Please acknowledge your understanding of, and agreement with, the foregoing
by signing your name in the space indicated below, whereupon this letter will
become a binding agreement upon the parties.
Very truly yours,
CORVIS CORPORATION
/s/ Xxxxx X. Xxxxx
------------------------------
By: Xxxxx X. Xxxxx
Its: President
7
Agreed to and acknowledged as of the date first written above:
/s/ Xxxxx Xxxxxx
------------------------
Xxxxx Xxxxxx
8
EXHIBIT A
FORM OF GENERAL RELEASE
The undersigned (hereinafter the "Terminated Employee") hereby releases,
discharges and acquits CORVIS Corporation (the "Company"), its subsidiaries and
affiliates, and the Company's and its subsidiaries' and affiliates' agents,
employees, stockholders, directors, officers, successors, attorneys and assigns
(collectively, "Releasees") from any and all claims, demands, liabilities or
causes or action, known or unknown, against Releasees or any of them, which the
Terminated Employee now owns or holds or will own or hold at any time in the
future, by reason of any action, matter, cause or thing whatsoever related to
the termination of the Terminated Employee's employment with the Company or in
any way related to the employment relationship between the Terminated Employee
and the Company and/or arising out of the termination of that employment or
relationship, including but not limited to any and all claims pursuant to the
Age Discrimination in Employment Act, Americans with Disabilities Act of 1992,
the Civil Rights Act of 1969, 29 U.S.C. Section 621 et seq. and any other
-- ---
applicable law, statute, code or ordinance.
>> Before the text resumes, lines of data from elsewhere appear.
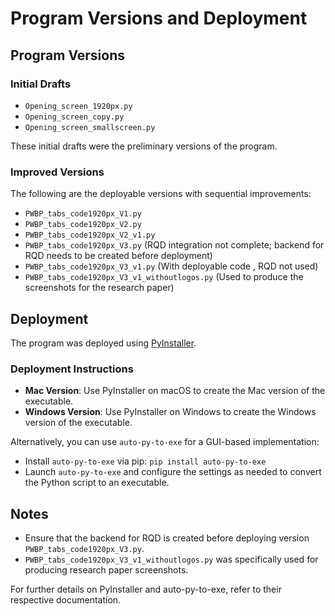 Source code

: # Program Versions and Deployment

## Program Versions

### Initial Drafts
- `Opening_screen_1920px.py`
- `Opening_screen_copy.py`
- `Opening_screen_smallscreen.py`

These initial drafts were the preliminary versions of the program. 

### Improved Versions
The following are the deployable versions with sequential improvements:

- `PWBP_tabs_code1920px_V1.py`
- `PWBP_tabs_code1920px_V2.py`
- `PWBP_tabs_code1920px_V2_v1.py`
- `PWBP_tabs_code1920px_V3.py` (RQD integration not complete; backend for RQD needs to be created before deployment)
- `PWBP_tabs_code1920px_V3_v1.py` (With deployable code , RQD not used)
- `PWBP_tabs_code1920px_V3_v1_withoutlogos.py` (Used to produce the screenshots for the research paper)

## Deployment

The program was deployed using [PyInstaller](https://pyinstaller.org/en/stable/).

### Deployment Instructions

- **Mac Version**: Use PyInstaller on macOS to create the Mac version of the executable.
- **Windows Version**: Use PyInstaller on Windows to create the Windows version of the executable.

Alternatively, you can use `auto-py-to-exe` for a GUI-based implementation:

- Install `auto-py-to-exe` via pip: `pip install auto-py-to-exe`
- Launch `auto-py-to-exe` and configure the settings as needed to convert the Python script to an executable.

## Notes

- Ensure that the backend for RQD is created before deploying version `PWBP_tabs_code1920px_V3.py`.
- `PWBP_tabs_code1920px_V3_v1_withoutlogos.py` was specifically used for producing research paper screenshots.

For further details on PyInstaller and auto-py-to-exe, refer to their respective documentation.
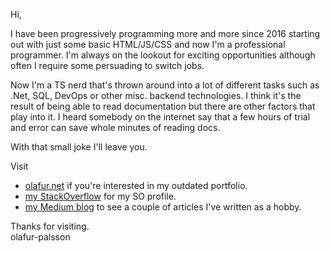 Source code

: Hi,

I have been progressively programming more and more since 2016 starting out with just
some basic HTML/JS/CSS and now I'm a professional programmer. I'm always on the lookout for exciting
opportunities although often I require some persuading to switch jobs.

Now I'm a TS nerd that's thrown around into a lot of different tasks such as .Net, SQL, DevOps or other misc. backend technologies. I think it's the result of 
being able to read documentation but there are other factors that play into it. I heard somebody
on the internet say that a few hours of trial and error can save whole minutes of reading docs.

With that small joke I'll leave you. 

Visit
* [olafur.net](olafur.net) if you're interested in my outdated portfolio.
* [my StackOverflow](https://stackoverflow.com/users/9225733/caveman) for my SO profile.
* [my Medium blog](https://olafur-palsson.medium.com/) to see a couple of articles I've written as a hobby.

Thanks for visiting.\
olafur-palsson
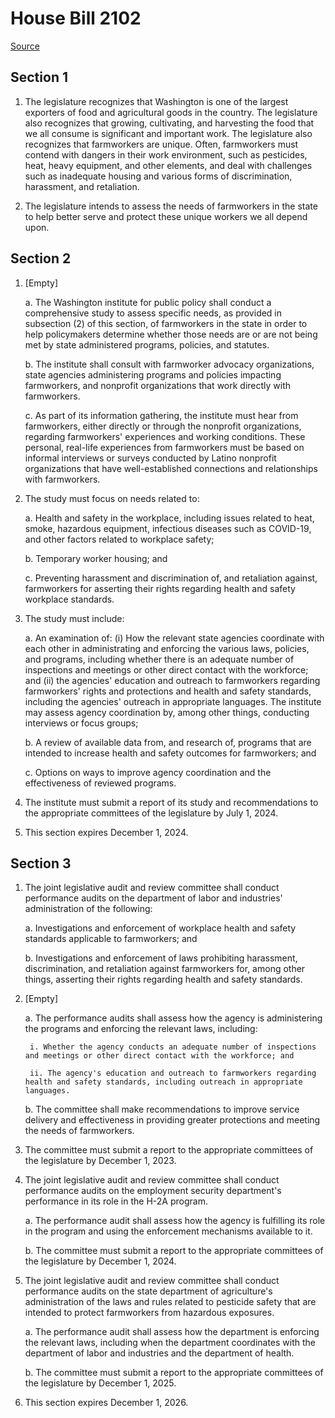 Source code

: # House Bill 2102

[Source](http://lawfilesext.leg.wa.gov/biennium/2021-22/Pdf/Bills/House%20Bills/2102.pdf)
## Section 1
1. The legislature recognizes that Washington is one of the largest exporters of food and agricultural goods in the country. The legislature also recognizes that growing, cultivating, and harvesting the food that we all consume is significant and important work. The legislature also recognizes that farmworkers are unique. Often, farmworkers must contend with dangers in their work environment, such as pesticides, heat, heavy equipment, and other elements, and deal with challenges such as inadequate housing and various forms of discrimination, harassment, and retaliation.

2. The legislature intends to assess the needs of farmworkers in the state to help better serve and protect these unique workers we all depend upon.


## Section 2
1. [Empty]

    a. The Washington institute for public policy shall conduct a comprehensive study to assess specific needs, as provided in subsection (2) of this section, of farmworkers in the state in order to help policymakers determine whether those needs are or are not being met by state administered programs, policies, and statutes.

    b. The institute shall consult with farmworker advocacy organizations, state agencies administering programs and policies impacting farmworkers, and nonprofit organizations that work directly with farmworkers.

    c. As part of its information gathering, the institute must hear from farmworkers, either directly or through the nonprofit organizations, regarding farmworkers' experiences and working conditions. These personal, real-life experiences from farmworkers must be based on informal interviews or surveys conducted by Latino nonprofit organizations that have well-established connections and relationships with farmworkers.

2. The study must focus on needs related to:

    a. Health and safety in the workplace, including issues related to heat, smoke, hazardous equipment, infectious diseases such as COVID-19, and other factors related to workplace safety;

    b. Temporary worker housing; and

    c. Preventing harassment and discrimination of, and retaliation against, farmworkers for asserting their rights regarding health and safety workplace standards.

3. The study must include:

    a. An examination of: (i) How the relevant state agencies coordinate with each other in administrating and enforcing the various laws, policies, and programs, including whether there is an adequate number of inspections and meetings or other direct contact with the workforce; and (ii) the agencies' education and outreach to farmworkers regarding farmworkers' rights and protections and health and safety standards, including the agencies' outreach in appropriate languages. The institute may assess agency coordination by, among other things, conducting interviews or focus groups;

    b. A review of available data from, and research of, programs that are intended to increase health and safety outcomes for farmworkers; and

    c. Options on ways to improve agency coordination and the effectiveness of reviewed programs.

4. The institute must submit a report of its study and recommendations to the appropriate committees of the legislature by July 1, 2024.

5. This section expires December 1, 2024.


## Section 3
1. The joint legislative audit and review committee shall conduct performance audits on the department of labor and industries' administration of the following:

    a. Investigations and enforcement of workplace health and safety standards applicable to farmworkers; and

    b. Investigations and enforcement of laws prohibiting harassment, discrimination, and retaliation against farmworkers for, among other things, asserting their rights regarding health and safety standards.

2. [Empty]

    a. The performance audits shall assess how the agency is administering the programs and enforcing the relevant laws, including:

        i. Whether the agency conducts an adequate number of inspections and meetings or other direct contact with the workforce; and

        ii. The agency's education and outreach to farmworkers regarding health and safety standards, including outreach in appropriate languages.

    b. The committee shall make recommendations to improve service delivery and effectiveness in providing greater protections and meeting the needs of farmworkers.

3. The committee must submit a report to the appropriate committees of the legislature by December 1, 2023.

4. The joint legislative audit and review committee shall conduct performance audits on the employment security department's performance in its role in the H-2A program.

    a. The performance audit shall assess how the agency is fulfilling its role in the program and using the enforcement mechanisms available to it.

    b. The committee must submit a report to the appropriate committees of the legislature by December 1, 2024.

5. The joint legislative audit and review committee shall conduct performance audits on the state department of agriculture's administration of the laws and rules related to pesticide safety that are intended to protect farmworkers from hazardous exposures.

    a. The performance audit shall assess how the department is enforcing the relevant laws, including when the department coordinates with the department of labor and industries and the department of health.

    b. The committee must submit a report to the appropriate committees of the legislature by December 1, 2025.

6. This section expires December 1, 2026.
It is the intention of the
Terminated Employee in executing this General Release that the general release
provided for herein shall be effective as a bar to each and every claim, demand
and cause of action hereinabove specified, and shall extend to claims that the
Terminated Employee does not know or suspect to exist in his or her favor at the
time of executing this General Release, which if known by the Terminated
Employee might have materially affected his or her entering into this General
Release.
The Terminated Employee acknowledges that he or she is aware that he or she
may hereafter discover facts different from or in addition to those he or she
now knows or believes to be true with respect to the matters herein released and
the Terminated Employee agrees that this General Release shall be and remain in
effect in all respects as a complete general release notwithstanding any such
different or additional facts.
The Terminated Employee acknowledges that he or she has been advised to
consult with an attorney prior to signing this General Release and that he or
she has in fact consulted with an attorney, that the Terminated Employee
understands that he or she is not waiving any claims that may arise after the
date of this General Release, that the Terminated Employee has been given a
period of at least 21 days in which to consider whether to enter into this
-------
General Release, and that the Terminated Employee is entering into this General
Release of his or her own free will.
The Terminated Employee further acknowledges and understands that he or she
may revoke this General Release within 7 days from the date it is executed by
------
him or her and that this General Release shall not become effective or
enforceable until that 7-day period has expired. Such a revocation will
immediately void all of the promises and obligations set forth in this General
Release and Sections of that certain letter agreement dated as of July 22, 1999
between the Company and the Terminated Employee, including but not limited to
any of the Company's obligations to remit the sums set forth therein.